**DIRECTIONS FOR THIS TASK**
Only the count is needed. Count the lines below with the word "proposed" in them.

(PROVIDED DATA begins)

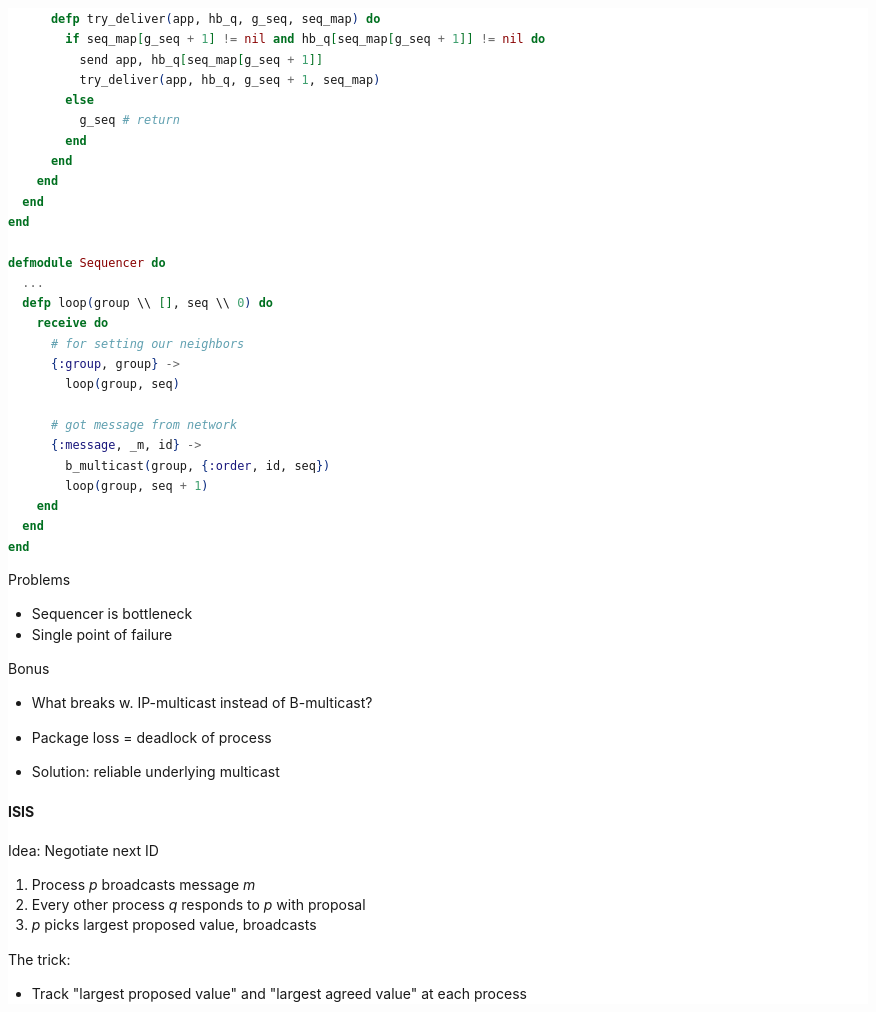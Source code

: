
 ```elixir
      defp try_deliver(app, hb_q, g_seq, seq_map) do
        if seq_map[g_seq + 1] != nil and hb_q[seq_map[g_seq + 1]] != nil do
          send app, hb_q[seq_map[g_seq + 1]]
          try_deliver(app, hb_q, g_seq + 1, seq_map)
        else
          g_seq # return
        end
      end
    end
  end
end

defmodule Sequencer do
  ...
  defp loop(group \\ [], seq \\ 0) do
    receive do
      # for setting our neighbors
      {:group, group} -> 
        loop(group, seq)
      
      # got message from network
      {:message, _m, id} ->
        b_multicast(group, {:order, id, seq})
        loop(group, seq + 1)
    end
  end
end
```



Problems

* Sequencer is bottleneck
* Single point of failure

Bonus

* What breaks w. IP-multicast instead of B-multicast?

* Package loss = deadlock of process
* Solution: reliable underlying multicast



#### ISIS

Idea: Negotiate next ID

1. Process $p$ broadcasts message $m$
2. Every other process $q$ responds to $p$ with proposal
3. $p$ picks largest proposed value, broadcasts

The trick: 

* Track "largest proposed value" and "largest agreed value" at each process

(PROVIDED DATA ends)

**REPLY TO THE TASK**
2